Odd CVM Appliance Issue

mkilgore · Tue Oct 22, 2024 7:28 pm

I have two CVM nodes, configured according to the Hyper-V Failover Cluster CVM documentation, everything was working great for about a week, but then, due to a network issue one of the appliances got a bad IP via DHCP (instead of it's assigned reservation), I resolved it by setting the IPs to static, which seems to have mostly worked.

The issue however, is that one of the CVMs sees both appliances as online, working and functioning (we'll call it CVM01), and the other, sees only itself as online (CVM02). To make things even weirder, the LUN shows everything is online and working correctly, and if a CVM goes offline it properly shows that it needs to sync.

To make matters worse, when CVM01 goes offline (during cluster aware Windows Updates), the failover server will bomb out on the storage, and both the virtual disks will disappear, as if CVM02 isn't available for connection at all (despite being online).

I've double checked that SR-IOV is disabled on the Hyper-V interfaces, both of the CVM appliances can ping each other properly, on all of the interfaces. And I've double and triple checked the MPIO and iSCSI settings on the Windows host machines. I'm just kind of lost at this point.

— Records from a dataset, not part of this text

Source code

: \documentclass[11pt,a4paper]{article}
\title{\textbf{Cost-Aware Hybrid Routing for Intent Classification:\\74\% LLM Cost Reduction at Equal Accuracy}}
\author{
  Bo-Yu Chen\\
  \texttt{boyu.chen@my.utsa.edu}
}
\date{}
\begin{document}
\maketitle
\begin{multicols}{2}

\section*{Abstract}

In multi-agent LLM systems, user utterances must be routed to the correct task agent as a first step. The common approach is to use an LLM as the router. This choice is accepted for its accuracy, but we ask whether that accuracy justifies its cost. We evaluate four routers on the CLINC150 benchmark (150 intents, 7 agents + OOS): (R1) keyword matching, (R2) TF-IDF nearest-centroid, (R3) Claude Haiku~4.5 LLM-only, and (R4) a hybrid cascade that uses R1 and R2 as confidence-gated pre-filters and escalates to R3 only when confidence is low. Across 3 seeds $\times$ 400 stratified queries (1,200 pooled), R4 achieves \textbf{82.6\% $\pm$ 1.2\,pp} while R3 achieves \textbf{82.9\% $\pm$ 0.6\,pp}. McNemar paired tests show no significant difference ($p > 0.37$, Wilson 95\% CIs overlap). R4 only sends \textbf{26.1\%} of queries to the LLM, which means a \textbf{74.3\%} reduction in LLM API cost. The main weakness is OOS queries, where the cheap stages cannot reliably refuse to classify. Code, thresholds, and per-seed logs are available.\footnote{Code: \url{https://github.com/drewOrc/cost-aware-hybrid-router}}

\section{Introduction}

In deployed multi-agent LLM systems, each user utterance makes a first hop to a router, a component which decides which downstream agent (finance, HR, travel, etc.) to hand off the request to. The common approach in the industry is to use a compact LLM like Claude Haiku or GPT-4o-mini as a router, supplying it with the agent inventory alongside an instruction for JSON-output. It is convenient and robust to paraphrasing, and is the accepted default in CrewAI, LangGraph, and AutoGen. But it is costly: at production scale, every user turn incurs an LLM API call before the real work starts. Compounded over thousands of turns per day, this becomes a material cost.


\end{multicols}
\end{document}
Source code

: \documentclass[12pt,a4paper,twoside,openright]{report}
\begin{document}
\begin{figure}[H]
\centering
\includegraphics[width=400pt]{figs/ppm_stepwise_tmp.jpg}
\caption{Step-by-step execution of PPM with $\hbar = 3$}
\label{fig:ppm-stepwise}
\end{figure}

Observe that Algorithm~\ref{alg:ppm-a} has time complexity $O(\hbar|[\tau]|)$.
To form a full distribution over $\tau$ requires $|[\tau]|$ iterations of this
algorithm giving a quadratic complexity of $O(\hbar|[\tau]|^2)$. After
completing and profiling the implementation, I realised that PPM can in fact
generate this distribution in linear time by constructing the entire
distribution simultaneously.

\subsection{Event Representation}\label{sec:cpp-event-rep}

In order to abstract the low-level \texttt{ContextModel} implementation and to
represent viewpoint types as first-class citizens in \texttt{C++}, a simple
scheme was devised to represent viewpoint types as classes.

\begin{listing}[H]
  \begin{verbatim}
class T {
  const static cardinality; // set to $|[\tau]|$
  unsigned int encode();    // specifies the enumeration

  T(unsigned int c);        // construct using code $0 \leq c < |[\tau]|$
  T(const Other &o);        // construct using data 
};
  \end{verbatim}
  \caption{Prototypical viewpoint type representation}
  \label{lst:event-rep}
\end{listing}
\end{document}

Also interesting, CVM01 has 4 sessions on the LUNS, while CVM02 has just 2 sessions on each LUN. Despite the windows MPIO on the device showing a connection to both of them equally.

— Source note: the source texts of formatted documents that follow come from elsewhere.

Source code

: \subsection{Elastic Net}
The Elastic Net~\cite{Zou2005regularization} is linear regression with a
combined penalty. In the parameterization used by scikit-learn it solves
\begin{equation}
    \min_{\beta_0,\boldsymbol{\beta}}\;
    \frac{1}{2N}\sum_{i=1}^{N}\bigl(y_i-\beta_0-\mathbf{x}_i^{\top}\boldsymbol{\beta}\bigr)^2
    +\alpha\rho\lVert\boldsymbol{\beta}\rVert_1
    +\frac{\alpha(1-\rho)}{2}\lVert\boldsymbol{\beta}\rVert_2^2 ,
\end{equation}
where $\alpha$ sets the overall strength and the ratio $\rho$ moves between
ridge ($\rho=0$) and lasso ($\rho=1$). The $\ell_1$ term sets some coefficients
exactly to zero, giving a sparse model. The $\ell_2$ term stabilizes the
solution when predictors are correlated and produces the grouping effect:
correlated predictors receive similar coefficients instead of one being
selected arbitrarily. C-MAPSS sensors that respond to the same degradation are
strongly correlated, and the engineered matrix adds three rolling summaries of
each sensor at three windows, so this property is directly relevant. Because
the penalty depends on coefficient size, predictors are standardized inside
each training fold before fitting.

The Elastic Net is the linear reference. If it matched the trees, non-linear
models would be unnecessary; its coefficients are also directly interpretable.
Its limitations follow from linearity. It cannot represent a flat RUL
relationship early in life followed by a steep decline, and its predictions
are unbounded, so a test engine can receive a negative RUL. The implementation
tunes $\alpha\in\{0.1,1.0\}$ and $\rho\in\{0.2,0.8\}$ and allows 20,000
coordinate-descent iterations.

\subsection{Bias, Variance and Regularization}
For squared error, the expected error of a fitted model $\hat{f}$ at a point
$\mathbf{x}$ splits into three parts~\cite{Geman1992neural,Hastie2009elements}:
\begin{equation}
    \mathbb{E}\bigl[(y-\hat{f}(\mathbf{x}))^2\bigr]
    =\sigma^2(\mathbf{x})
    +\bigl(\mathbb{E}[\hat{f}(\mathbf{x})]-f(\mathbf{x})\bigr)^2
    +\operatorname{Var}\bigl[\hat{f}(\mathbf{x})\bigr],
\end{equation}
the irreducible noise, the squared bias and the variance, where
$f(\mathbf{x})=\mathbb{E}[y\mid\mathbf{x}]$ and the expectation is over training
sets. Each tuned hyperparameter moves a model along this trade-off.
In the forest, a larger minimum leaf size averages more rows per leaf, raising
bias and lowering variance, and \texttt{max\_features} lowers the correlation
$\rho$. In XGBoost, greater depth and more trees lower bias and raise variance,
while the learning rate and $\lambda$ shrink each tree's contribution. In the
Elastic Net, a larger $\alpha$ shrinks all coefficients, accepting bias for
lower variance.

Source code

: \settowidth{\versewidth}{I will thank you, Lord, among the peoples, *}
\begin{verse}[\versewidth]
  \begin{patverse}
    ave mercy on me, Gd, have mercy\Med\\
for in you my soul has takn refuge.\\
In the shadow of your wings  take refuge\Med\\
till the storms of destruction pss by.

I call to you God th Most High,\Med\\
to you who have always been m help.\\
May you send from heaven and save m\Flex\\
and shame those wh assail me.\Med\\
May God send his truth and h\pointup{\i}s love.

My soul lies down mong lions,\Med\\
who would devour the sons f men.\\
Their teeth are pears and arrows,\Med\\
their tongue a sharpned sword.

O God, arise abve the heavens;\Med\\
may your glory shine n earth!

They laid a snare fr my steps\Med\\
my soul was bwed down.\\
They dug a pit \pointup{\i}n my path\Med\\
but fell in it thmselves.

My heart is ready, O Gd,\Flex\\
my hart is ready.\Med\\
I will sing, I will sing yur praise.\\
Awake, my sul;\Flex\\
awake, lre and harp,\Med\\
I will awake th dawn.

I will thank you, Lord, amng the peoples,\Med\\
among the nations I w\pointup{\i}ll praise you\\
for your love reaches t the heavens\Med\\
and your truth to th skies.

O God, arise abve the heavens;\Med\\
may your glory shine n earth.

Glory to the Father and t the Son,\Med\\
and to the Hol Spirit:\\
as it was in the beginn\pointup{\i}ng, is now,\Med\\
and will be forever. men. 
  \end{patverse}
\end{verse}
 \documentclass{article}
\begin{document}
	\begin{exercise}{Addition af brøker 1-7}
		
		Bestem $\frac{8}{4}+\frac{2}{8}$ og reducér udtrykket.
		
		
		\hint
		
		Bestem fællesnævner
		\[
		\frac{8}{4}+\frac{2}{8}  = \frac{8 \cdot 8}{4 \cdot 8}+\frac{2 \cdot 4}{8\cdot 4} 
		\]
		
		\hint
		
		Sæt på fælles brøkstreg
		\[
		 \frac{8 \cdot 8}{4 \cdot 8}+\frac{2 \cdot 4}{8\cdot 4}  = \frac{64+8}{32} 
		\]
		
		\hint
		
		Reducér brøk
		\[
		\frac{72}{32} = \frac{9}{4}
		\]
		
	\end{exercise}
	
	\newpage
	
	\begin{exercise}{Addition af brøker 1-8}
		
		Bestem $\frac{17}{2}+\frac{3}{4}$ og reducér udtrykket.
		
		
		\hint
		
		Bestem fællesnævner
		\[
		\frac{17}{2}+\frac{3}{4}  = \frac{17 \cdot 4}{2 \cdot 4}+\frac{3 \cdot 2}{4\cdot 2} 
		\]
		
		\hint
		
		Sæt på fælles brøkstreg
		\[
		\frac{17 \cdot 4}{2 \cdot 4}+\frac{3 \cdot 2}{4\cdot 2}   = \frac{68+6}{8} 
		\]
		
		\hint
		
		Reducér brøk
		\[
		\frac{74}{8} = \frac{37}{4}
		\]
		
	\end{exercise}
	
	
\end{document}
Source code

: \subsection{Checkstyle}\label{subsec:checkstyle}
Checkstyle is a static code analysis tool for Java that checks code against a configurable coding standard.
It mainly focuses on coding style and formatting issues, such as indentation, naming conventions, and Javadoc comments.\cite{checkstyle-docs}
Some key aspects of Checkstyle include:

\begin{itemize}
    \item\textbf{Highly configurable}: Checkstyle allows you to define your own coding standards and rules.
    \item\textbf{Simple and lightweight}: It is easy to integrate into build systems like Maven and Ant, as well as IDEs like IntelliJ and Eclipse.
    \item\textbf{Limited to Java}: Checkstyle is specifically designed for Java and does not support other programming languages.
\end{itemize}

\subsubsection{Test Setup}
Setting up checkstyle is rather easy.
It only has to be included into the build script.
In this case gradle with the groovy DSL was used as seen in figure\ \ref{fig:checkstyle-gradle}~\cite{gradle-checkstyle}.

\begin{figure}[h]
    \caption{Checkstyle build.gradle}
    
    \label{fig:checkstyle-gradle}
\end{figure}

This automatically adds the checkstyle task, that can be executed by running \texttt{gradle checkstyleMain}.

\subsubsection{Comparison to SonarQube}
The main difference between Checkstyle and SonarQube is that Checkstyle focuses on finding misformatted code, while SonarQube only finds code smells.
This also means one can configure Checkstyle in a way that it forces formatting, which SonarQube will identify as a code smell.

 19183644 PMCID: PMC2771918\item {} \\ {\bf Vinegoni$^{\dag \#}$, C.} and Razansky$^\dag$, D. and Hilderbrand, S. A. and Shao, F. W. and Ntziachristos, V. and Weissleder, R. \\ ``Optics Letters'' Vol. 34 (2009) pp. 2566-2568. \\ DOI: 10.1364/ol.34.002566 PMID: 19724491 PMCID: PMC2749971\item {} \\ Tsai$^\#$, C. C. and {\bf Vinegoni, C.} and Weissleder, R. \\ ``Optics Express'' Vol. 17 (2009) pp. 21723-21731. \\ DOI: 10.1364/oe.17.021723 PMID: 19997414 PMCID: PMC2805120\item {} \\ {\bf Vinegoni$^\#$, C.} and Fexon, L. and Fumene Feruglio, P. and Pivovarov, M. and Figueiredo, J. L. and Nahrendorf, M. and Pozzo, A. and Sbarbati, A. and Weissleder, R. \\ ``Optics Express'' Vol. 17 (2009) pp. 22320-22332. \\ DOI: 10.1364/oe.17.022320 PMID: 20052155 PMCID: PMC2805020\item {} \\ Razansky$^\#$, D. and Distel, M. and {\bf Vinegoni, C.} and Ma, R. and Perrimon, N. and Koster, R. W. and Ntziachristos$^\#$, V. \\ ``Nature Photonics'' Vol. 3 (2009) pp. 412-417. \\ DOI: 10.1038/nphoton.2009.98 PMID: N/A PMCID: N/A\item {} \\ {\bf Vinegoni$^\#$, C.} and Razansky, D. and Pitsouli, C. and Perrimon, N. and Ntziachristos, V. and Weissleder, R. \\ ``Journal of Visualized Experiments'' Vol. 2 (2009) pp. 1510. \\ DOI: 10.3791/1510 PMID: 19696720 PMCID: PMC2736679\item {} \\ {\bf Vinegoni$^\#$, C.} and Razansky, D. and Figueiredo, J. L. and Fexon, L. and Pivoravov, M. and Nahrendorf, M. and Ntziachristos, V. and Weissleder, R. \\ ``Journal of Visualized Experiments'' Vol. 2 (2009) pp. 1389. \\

This is a personal cluster on the free licensing. The trial has expired, so no access to the WebUI functionality.

Tue Oct 22, 2024 8:17 pm

Thanks for sharing your story and sorry to read about these issues.
Trial license takes the storage down when expired.
What you experienced points to the fact that one of the nodes was not synchronized. Once the only active node went down, the storage has disappeared. There's nothing strange here.
Few suggestions: disable SRIOV, make sure to use static IPs and have redundant network config.
See more here https://www.starwindsoftware.com/system-requirements and https://www.starwindsoftware.com/best-p ... practices/.
I'd suggest to start with reviewing the IPs and assigning ones you used for DATA and REPLICATION during the original setup.

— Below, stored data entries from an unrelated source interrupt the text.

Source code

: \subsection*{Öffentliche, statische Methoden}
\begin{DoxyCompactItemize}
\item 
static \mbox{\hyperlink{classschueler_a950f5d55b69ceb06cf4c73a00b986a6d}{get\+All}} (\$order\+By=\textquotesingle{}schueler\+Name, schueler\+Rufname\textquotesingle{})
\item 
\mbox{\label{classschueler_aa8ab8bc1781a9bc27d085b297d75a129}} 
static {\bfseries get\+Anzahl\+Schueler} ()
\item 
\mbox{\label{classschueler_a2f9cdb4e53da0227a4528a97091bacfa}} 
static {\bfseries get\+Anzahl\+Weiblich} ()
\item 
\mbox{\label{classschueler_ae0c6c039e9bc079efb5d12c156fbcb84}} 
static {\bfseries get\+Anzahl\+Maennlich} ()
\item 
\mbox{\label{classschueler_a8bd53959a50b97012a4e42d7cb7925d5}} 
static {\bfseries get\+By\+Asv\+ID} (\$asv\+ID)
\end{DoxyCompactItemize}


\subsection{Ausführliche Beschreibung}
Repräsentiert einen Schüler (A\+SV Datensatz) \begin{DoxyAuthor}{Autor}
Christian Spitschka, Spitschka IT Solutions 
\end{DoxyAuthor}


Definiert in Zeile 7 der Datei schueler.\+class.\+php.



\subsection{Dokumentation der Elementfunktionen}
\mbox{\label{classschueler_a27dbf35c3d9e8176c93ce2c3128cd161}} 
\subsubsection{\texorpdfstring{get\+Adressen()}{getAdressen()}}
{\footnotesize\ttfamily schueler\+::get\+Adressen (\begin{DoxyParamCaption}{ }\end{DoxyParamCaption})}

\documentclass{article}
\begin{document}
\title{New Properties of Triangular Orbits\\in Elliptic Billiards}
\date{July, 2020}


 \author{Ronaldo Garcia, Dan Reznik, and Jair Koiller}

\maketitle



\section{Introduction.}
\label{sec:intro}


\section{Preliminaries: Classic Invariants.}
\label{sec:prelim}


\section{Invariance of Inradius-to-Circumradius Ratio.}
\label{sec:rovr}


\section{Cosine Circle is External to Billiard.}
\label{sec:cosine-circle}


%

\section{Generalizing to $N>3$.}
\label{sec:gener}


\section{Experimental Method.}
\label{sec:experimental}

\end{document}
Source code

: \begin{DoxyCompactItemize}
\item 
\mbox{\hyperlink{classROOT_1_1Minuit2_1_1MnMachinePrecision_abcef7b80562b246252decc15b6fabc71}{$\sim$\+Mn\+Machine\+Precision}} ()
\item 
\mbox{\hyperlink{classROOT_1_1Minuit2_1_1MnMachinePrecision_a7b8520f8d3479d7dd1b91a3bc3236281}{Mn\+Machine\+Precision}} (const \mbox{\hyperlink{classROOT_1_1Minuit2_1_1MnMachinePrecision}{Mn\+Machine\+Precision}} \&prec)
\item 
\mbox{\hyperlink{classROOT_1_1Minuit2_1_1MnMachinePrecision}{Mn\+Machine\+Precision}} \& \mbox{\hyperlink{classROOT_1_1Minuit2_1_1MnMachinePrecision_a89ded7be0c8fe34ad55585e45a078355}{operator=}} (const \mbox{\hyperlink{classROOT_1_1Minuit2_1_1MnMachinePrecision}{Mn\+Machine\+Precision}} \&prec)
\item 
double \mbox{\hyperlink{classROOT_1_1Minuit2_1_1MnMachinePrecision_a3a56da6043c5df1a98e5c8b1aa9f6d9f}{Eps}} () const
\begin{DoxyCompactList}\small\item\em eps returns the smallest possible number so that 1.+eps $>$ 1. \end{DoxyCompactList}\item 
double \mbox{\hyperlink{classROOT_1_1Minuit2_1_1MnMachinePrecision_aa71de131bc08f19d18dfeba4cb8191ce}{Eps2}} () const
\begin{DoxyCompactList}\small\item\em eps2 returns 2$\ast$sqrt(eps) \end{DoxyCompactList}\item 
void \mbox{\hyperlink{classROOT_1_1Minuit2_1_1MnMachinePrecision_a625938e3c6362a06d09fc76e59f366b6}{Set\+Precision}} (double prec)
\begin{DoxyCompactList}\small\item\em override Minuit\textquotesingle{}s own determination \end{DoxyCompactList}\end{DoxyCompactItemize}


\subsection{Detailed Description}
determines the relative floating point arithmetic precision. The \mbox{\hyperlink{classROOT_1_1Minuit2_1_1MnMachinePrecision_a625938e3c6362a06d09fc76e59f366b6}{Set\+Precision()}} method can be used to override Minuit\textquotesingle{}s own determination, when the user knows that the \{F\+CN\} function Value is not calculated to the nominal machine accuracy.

See also the restart procedure https://knowledgebase.starwindsoftware. ... installed/.

mkilgore · Tue Oct 22, 2024 8:32 pm

I should note that the free licensing has been assigned (not the trial) for a bit now.

SR-IOV is disabled (and has been since the start), and they are now configured with static IPs (from the time it was first an issue with DHCP reservation) for the management side (with redundant switches and NICs) and the Data and Sync interfaces have always been static.

I've restarted both nodes now, and there is no change to CVM02 still showing CVM01 offline, while CVM01 is showing both nodes as online.

For the IP addresses, the Mgmt IPs are 172.31.125.155 for CVM01, and 172.31.125.159 for CVM02

For the Data side, CVM01 lives on 172.16.10.4, while CVM02 lives on 172.16.10.5 (the hosts are .1 and .2)

For the Sync side, CVM01 lives on 172.16.20.4 while CVM02 lives on 172.16.20.5 (the hosts are .1 and .2)

Both the Data, and Sync interfaces are connected directly to each other via direct attach copper cables. And everything can ping properly (the hosts to each other and CVM01 and CVM02, and so forth so on) across both the Data, Sync, and Mgmt NICs.

For additional information, I used this guide (which was emailed with the free license) to configure everything, and I followed it incredibly closely with only minor deviations where needed for my environment. https://www.starwindsoftware.com/resour ... shell-cli/

Tue Oct 22, 2024 10:16 pm

Please pull the support bundles from both nodes. I will ask the dev team to look into it. Do you have the date of the incident? As an exclusion, please log a call with us at support@starwind.com. Use 1232570 and this thread link as your references.

mkilgore · Wed Oct 23, 2024 1:25 pm

I have reached out to support as per your message.

This started roughly in August shortly after I spun up the instance, but I haven't had time to truly do any debugging until this week due to other obligations.

Wed Oct 23, 2024 1:57 pm

Did you try restarting the affected node?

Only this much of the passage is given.